## Description of the task
Look through the listing below, and wherever a line has the string "confirms", copy it.

## Working data
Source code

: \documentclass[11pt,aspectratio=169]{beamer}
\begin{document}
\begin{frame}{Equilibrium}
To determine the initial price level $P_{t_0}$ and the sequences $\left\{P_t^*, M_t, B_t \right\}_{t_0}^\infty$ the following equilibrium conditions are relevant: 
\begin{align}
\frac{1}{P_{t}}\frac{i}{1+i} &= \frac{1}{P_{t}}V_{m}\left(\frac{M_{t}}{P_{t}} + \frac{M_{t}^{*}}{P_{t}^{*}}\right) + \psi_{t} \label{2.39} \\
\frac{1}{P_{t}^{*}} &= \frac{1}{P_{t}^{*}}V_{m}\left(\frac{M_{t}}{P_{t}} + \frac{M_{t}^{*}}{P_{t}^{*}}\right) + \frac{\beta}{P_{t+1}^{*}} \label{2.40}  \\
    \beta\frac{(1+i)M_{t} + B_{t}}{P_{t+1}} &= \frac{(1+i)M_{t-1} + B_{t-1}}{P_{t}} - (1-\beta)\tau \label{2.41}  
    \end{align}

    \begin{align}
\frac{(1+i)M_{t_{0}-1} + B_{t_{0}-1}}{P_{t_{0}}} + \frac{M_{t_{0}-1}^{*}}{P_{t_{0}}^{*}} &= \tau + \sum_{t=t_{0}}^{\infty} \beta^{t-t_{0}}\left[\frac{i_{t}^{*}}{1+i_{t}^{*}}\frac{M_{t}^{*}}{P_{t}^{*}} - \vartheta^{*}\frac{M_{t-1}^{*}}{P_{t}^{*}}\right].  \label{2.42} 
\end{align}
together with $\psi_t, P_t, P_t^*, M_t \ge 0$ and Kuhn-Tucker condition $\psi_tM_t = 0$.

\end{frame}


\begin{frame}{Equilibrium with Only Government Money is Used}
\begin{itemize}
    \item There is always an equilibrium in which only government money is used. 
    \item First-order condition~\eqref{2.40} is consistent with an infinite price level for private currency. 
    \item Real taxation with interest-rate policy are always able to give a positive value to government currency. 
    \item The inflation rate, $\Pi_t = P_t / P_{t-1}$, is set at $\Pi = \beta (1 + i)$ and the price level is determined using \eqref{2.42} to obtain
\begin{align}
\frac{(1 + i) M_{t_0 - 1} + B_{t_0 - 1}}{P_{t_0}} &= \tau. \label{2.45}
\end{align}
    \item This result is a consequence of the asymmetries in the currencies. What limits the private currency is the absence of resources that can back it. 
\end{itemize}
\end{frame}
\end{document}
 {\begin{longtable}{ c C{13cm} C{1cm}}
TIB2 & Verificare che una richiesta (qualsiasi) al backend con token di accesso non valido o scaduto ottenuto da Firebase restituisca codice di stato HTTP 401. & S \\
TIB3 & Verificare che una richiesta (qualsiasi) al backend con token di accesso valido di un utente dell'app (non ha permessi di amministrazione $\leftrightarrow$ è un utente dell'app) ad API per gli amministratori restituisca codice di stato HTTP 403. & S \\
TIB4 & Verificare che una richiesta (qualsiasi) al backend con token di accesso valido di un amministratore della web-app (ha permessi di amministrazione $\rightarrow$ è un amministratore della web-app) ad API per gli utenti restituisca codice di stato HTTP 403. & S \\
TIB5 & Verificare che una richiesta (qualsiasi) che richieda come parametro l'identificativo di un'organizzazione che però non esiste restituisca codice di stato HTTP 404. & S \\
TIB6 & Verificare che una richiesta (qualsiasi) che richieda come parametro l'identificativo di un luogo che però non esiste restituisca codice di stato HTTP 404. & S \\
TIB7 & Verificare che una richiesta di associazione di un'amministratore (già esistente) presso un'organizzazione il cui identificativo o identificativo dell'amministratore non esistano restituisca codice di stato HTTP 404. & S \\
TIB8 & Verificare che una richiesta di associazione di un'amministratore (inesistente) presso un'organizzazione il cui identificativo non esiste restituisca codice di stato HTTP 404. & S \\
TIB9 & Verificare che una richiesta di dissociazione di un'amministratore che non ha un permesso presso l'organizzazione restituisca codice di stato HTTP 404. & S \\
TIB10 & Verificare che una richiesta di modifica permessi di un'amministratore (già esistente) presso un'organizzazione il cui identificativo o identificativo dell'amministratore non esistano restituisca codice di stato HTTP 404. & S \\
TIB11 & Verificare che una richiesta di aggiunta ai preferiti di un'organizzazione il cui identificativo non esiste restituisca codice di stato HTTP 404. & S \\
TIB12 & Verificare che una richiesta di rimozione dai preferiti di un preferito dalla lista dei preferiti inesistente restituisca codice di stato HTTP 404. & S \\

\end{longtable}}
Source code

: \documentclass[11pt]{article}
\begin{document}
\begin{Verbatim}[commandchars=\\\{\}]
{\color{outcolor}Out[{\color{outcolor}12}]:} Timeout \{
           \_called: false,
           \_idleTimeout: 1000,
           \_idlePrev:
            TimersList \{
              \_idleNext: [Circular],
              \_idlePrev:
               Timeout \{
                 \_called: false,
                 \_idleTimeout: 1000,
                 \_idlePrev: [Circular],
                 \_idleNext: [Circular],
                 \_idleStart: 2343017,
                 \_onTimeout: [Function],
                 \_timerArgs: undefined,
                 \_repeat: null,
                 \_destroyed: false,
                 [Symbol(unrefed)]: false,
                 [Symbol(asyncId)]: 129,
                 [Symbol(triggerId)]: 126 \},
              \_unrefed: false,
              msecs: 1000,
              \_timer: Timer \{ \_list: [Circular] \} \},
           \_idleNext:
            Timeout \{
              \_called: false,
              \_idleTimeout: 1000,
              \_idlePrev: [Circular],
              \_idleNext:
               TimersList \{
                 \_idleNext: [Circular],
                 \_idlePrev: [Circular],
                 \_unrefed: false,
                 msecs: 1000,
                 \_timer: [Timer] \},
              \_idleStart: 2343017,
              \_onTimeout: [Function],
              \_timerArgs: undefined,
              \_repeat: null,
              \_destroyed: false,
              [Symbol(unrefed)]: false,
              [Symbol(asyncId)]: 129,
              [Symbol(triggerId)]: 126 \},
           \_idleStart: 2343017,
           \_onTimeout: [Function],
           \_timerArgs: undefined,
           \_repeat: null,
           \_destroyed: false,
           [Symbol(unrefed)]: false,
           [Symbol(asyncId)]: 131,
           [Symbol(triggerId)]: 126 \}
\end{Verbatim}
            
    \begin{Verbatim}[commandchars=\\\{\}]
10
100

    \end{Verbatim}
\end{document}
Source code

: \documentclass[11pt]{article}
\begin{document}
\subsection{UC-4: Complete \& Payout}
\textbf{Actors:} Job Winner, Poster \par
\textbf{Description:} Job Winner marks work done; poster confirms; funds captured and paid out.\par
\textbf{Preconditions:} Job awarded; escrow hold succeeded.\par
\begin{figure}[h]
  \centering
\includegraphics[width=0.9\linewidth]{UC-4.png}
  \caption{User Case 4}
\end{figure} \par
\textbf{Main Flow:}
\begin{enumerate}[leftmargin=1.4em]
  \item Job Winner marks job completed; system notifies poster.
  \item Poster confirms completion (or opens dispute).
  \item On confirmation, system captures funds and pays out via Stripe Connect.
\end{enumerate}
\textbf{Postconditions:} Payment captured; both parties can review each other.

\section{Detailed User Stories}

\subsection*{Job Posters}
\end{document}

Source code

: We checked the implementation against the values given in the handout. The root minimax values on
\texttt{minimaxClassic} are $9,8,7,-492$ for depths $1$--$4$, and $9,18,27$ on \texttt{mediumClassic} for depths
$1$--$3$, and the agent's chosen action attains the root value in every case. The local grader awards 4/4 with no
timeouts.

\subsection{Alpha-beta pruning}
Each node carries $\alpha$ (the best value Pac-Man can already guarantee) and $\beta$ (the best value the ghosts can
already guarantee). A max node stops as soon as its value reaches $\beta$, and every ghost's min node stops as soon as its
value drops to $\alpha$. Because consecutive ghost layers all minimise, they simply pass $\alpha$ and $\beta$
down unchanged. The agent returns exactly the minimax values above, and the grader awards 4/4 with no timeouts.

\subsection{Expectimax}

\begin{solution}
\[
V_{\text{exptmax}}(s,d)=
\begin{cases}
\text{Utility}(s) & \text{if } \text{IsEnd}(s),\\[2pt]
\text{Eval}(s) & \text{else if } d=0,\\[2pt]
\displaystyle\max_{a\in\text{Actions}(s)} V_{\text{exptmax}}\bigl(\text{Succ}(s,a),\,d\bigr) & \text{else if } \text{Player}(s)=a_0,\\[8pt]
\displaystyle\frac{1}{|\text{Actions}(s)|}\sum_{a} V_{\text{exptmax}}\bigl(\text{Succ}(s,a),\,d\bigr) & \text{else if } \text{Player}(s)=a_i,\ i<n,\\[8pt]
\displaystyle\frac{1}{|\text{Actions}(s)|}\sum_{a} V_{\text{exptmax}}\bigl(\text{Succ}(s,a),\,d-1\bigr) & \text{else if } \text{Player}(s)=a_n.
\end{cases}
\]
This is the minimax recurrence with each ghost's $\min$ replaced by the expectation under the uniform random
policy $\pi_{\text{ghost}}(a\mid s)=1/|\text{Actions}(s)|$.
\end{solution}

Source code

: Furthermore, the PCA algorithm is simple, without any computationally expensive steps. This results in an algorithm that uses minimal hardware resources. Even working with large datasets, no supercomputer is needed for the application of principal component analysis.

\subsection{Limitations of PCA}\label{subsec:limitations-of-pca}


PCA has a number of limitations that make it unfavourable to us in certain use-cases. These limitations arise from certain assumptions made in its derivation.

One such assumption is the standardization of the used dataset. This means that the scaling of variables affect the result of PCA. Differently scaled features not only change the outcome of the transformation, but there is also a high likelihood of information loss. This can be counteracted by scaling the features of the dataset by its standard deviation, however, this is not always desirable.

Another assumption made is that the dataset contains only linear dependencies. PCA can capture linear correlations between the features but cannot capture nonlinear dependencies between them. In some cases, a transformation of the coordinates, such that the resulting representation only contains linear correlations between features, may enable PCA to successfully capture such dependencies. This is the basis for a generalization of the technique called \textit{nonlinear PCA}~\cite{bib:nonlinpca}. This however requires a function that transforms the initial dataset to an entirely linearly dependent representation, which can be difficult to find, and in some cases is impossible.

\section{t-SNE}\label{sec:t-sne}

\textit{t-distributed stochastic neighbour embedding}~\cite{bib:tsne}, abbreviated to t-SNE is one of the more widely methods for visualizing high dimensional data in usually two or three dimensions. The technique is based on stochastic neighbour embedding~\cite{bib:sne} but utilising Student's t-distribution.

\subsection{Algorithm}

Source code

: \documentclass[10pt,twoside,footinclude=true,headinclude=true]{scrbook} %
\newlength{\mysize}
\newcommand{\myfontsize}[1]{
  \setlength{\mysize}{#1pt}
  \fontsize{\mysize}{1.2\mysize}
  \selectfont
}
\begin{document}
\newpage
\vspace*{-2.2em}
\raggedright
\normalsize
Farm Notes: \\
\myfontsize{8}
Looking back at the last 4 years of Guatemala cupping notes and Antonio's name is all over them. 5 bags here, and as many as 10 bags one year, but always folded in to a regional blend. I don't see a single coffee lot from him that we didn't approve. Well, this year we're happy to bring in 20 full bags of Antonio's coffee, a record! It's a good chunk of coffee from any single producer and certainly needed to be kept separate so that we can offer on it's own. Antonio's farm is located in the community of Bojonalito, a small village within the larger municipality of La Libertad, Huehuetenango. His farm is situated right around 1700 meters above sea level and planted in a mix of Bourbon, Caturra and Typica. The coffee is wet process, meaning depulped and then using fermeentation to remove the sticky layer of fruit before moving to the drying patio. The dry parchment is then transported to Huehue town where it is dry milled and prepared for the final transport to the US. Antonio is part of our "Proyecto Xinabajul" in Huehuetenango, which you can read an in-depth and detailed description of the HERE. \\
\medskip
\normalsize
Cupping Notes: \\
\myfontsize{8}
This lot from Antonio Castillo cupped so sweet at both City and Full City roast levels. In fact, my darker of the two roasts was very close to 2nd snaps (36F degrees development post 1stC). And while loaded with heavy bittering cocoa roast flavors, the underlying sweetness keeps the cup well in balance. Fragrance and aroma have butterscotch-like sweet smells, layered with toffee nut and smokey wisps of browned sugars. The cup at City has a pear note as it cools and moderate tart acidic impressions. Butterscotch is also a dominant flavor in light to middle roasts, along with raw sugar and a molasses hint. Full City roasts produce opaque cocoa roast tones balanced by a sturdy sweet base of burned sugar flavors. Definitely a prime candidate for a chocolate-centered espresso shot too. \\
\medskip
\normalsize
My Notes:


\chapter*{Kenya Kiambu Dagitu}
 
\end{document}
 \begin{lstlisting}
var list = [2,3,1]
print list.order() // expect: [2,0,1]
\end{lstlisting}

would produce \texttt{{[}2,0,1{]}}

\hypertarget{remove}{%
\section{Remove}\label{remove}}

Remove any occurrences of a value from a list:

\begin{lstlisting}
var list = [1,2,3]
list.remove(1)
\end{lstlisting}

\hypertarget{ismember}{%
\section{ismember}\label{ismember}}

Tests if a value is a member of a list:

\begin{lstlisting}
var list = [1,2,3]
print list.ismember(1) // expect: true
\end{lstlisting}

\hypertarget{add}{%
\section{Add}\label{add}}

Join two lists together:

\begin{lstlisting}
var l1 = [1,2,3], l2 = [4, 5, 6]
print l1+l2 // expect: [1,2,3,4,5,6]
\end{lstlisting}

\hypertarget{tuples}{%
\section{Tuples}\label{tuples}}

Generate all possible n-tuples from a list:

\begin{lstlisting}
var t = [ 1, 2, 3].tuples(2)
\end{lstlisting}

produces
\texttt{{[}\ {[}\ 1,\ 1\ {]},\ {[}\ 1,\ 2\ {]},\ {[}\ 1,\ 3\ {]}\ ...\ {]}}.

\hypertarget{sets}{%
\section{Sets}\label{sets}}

## Solved exercise
\textbf{Description:} Job Winner marks work done; poster confirms; funds captured and paid out.\par
  \item Poster confirms completion (or opens dispute).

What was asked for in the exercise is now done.